AUTHOR=Yoshiyasu Nobuyuki , Matsuki Rei , Sato Masaaki , Urushiyama Hirokazu , Toda Etsuko , Terasaki Yasuhiro , Suzuki Masaki , Shinozaki-Ushiku Aya , Terashima Yuya , Nakajima Jun TITLE=Disulfiram, an Anti-alcoholic Drug, Targets Macrophages and Attenuates Acute Rejection in Rat Lung Allografts JOURNAL=Transplant International VOLUME=37 YEAR=2024 URL=https://www.frontierspartnerships.org/journals/transplant-international/articles/10.3389/ti.2024.12556 DOI=10.3389/ti.2024.12556 ISSN=1432-2277 ABSTRACT=

Macrophages contribute to post-transplant lung rejection.
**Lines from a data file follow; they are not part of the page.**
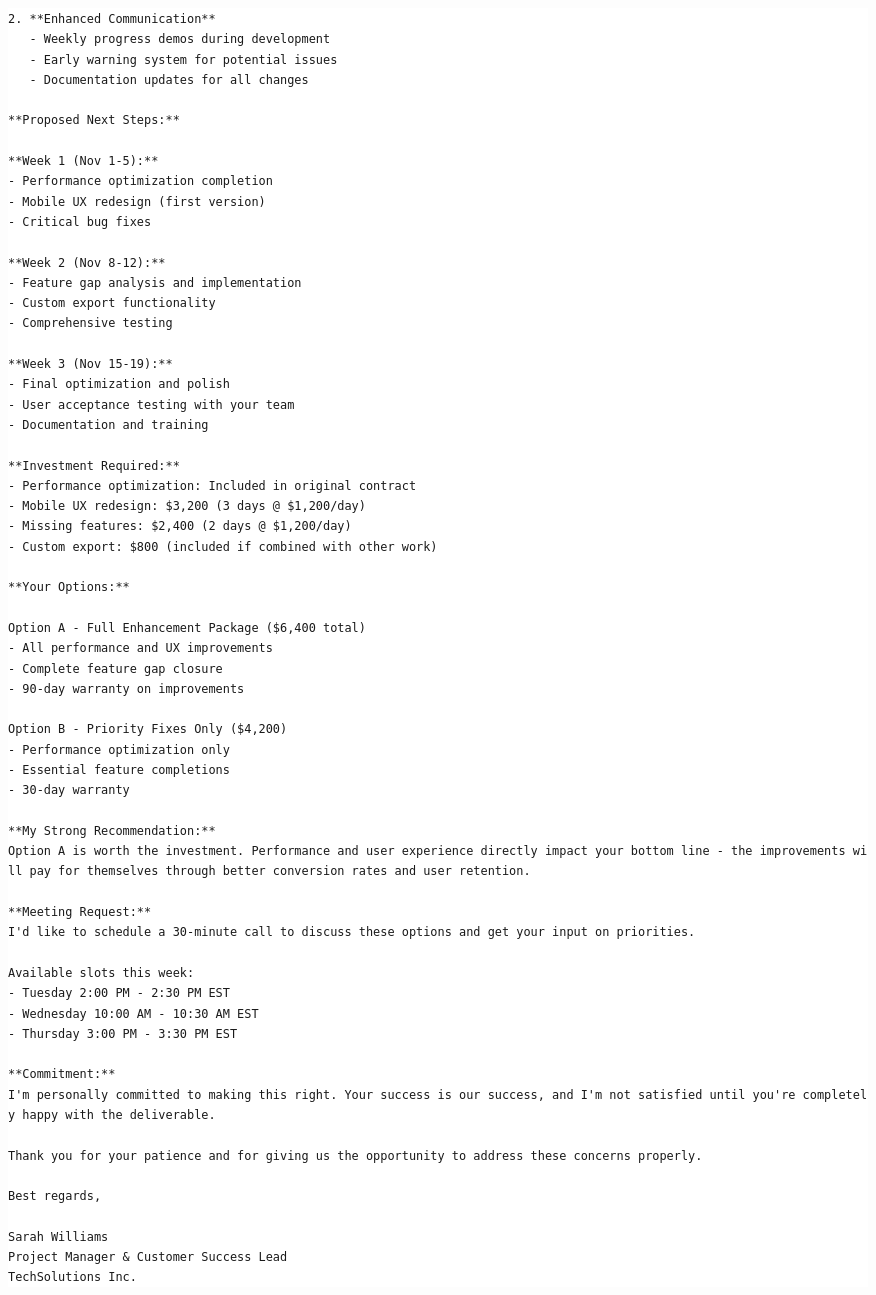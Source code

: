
 ```
2. **Enhanced Communication**
   - Weekly progress demos during development
   - Early warning system for potential issues
   - Documentation updates for all changes

**Proposed Next Steps:**

**Week 1 (Nov 1-5):**
- Performance optimization completion
- Mobile UX redesign (first version)
- Critical bug fixes

**Week 2 (Nov 8-12):**
- Feature gap analysis and implementation
- Custom export functionality
- Comprehensive testing

**Week 3 (Nov 15-19):**
- Final optimization and polish
- User acceptance testing with your team
- Documentation and training

**Investment Required:**
- Performance optimization: Included in original contract
- Mobile UX redesign: $3,200 (3 days @ $1,200/day)
- Missing features: $2,400 (2 days @ $1,200/day)
- Custom export: $800 (included if combined with other work)

**Your Options:**

Option A - Full Enhancement Package ($6,400 total)
- All performance and UX improvements
- Complete feature gap closure
- 90-day warranty on improvements

Option B - Priority Fixes Only ($4,200)
- Performance optimization only
- Essential feature completions
- 30-day warranty

**My Strong Recommendation:**
Option A is worth the investment. Performance and user experience directly impact your bottom line - the improvements will pay for themselves through better conversion rates and user retention.

**Meeting Request:**
I'd like to schedule a 30-minute call to discuss these options and get your input on priorities. 

Available slots this week:
- Tuesday 2:00 PM - 2:30 PM EST
- Wednesday 10:00 AM - 10:30 AM EST  
- Thursday 3:00 PM - 3:30 PM EST

**Commitment:**
I'm personally committed to making this right. Your success is our success, and I'm not satisfied until you're completely happy with the deliverable.

Thank you for your patience and for giving us the opportunity to address these concerns properly.

Best regards,

Sarah Williams
Project Manager & Customer Success Lead
TechSolutions Inc.
```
Disulfiram (DSF), an anti-alcoholic drug, has an anti-inflammatory effect and regulates macrophage chemotactic activity. Here, we investigated DSF efficacy in suppressing acute rejection post-lung transplantation. Male Lewis rats (280–300 g) received orthotopic left lung transplants from Fisher 344 rats (minor histocompatibility antigen-mismatched transplantation). DSF (0.75 mg/h) monotherapy or co-solvent only (50% hydroxypropyl-β-cyclodextrin) as control was subcutaneously administered for 7 days (n = 10/group). No post-transplant immunosuppressant was administered. Grades of acute rejection, infiltration of immune cells positive for CD68, CD3, or CD79a, and gene expression of monocyte chemoattractant protein and pro-inflammatory cytokines in the grafts were assessed 7 days post-transplantation. The DSF-treated group had significantly milder lymphocytic bronchiolitis than the control group. The infiltration levels of CD68+ or CD3+ cells to the peribronchial area were significantly lower in the DSF than in the control groups. The normalized expression of chemokine ligand 2 and interleukin-6 mRNA in allografts was lower in the DSF than in the control groups. Validation assay revealed interleukin-6 expression to be significantly lower in the DSF than in the control groups. DSF can alleviate acute rejection post-lung transplantation by reducing macrophage accumulation around peripheral bronchi and suppressing pro-inflammatory cytokine expression.